Records to process section start

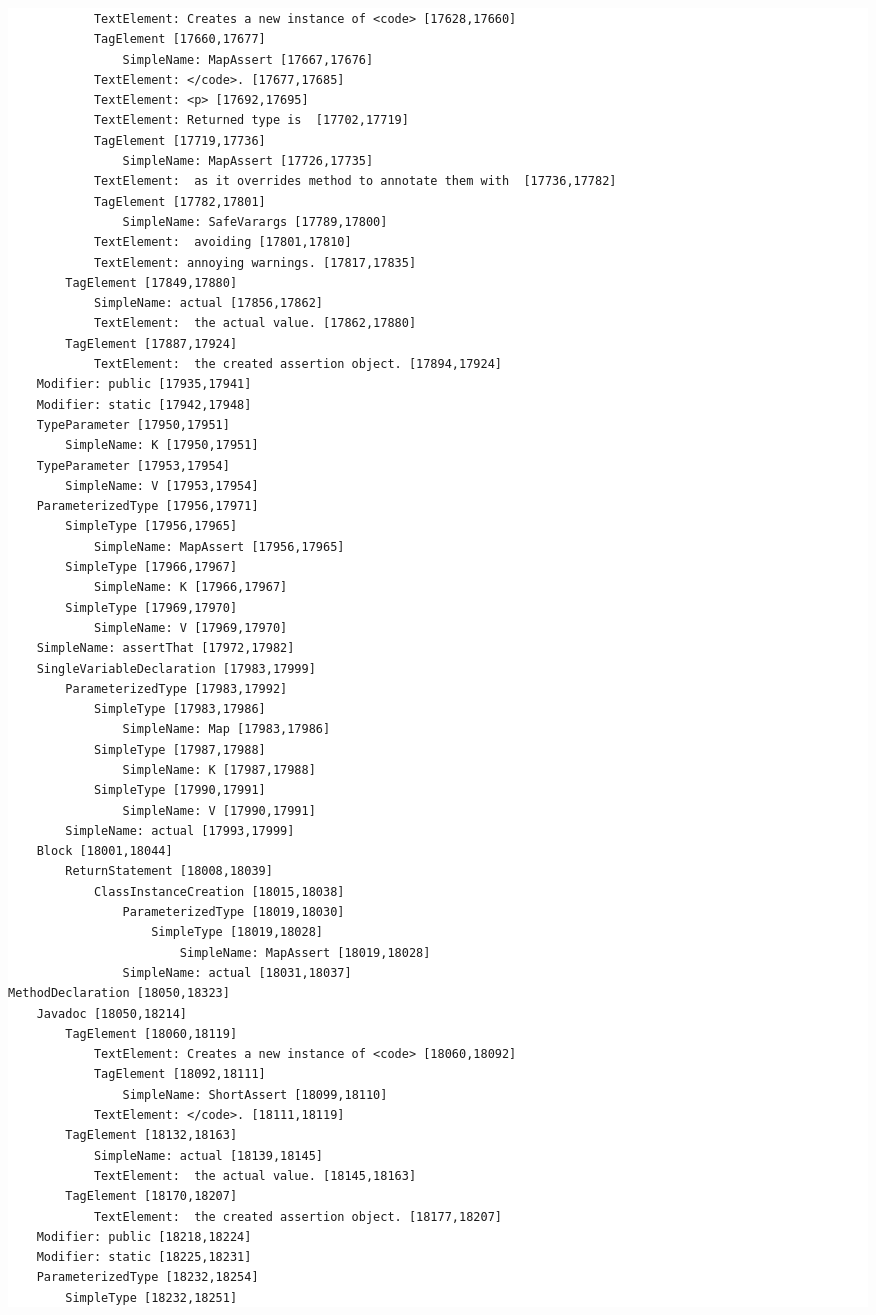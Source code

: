                 TextElement: Creates a new instance of <code> [17628,17660]
                TagElement [17660,17677]
                    SimpleName: MapAssert [17667,17676]
                TextElement: </code>. [17677,17685]
                TextElement: <p> [17692,17695]
                TextElement: Returned type is  [17702,17719]
                TagElement [17719,17736]
                    SimpleName: MapAssert [17726,17735]
                TextElement:  as it overrides method to annotate them with  [17736,17782]
                TagElement [17782,17801]
                    SimpleName: SafeVarargs [17789,17800]
                TextElement:  avoiding [17801,17810]
                TextElement: annoying warnings. [17817,17835]
            TagElement [17849,17880]
                SimpleName: actual [17856,17862]
                TextElement:  the actual value. [17862,17880]
            TagElement [17887,17924]
                TextElement:  the created assertion object. [17894,17924]
        Modifier: public [17935,17941]
        Modifier: static [17942,17948]
        TypeParameter [17950,17951]
            SimpleName: K [17950,17951]
        TypeParameter [17953,17954]
            SimpleName: V [17953,17954]
        ParameterizedType [17956,17971]
            SimpleType [17956,17965]
                SimpleName: MapAssert [17956,17965]
            SimpleType [17966,17967]
                SimpleName: K [17966,17967]
            SimpleType [17969,17970]
                SimpleName: V [17969,17970]
        SimpleName: assertThat [17972,17982]
        SingleVariableDeclaration [17983,17999]
            ParameterizedType [17983,17992]
                SimpleType [17983,17986]
                    SimpleName: Map [17983,17986]
                SimpleType [17987,17988]
                    SimpleName: K [17987,17988]
                SimpleType [17990,17991]
                    SimpleName: V [17990,17991]
            SimpleName: actual [17993,17999]
        Block [18001,18044]
            ReturnStatement [18008,18039]
                ClassInstanceCreation [18015,18038]
                    ParameterizedType [18019,18030]
                        SimpleType [18019,18028]
                            SimpleName: MapAssert [18019,18028]
                    SimpleName: actual [18031,18037]
    MethodDeclaration [18050,18323]
        Javadoc [18050,18214]
            TagElement [18060,18119]
                TextElement: Creates a new instance of <code> [18060,18092]
                TagElement [18092,18111]
                    SimpleName: ShortAssert [18099,18110]
                TextElement: </code>. [18111,18119]
            TagElement [18132,18163]
                SimpleName: actual [18139,18145]
                TextElement:  the actual value. [18145,18163]
            TagElement [18170,18207]
                TextElement:  the created assertion object. [18177,18207]
        Modifier: public [18218,18224]
        Modifier: static [18225,18231]
        ParameterizedType [18232,18254]
            SimpleType [18232,18251]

Records to process section end

- Problem statement
Extract the lines above from the one containing "TextElement: </code>. [18111,18119]" to the last line, both included, exactly as written.

- Task response
                TextElement: </code>. [18111,18119]
            TagElement [18132,18163]
                SimpleName: actual [18139,18145]
                TextElement:  the actual value. [18145,18163]
            TagElement [18170,18207]
                TextElement:  the created assertion object. [18177,18207]
        Modifier: public [18218,18224]
        Modifier: static [18225,18231]
        ParameterizedType [18232,18254]
            SimpleType [18232,18251]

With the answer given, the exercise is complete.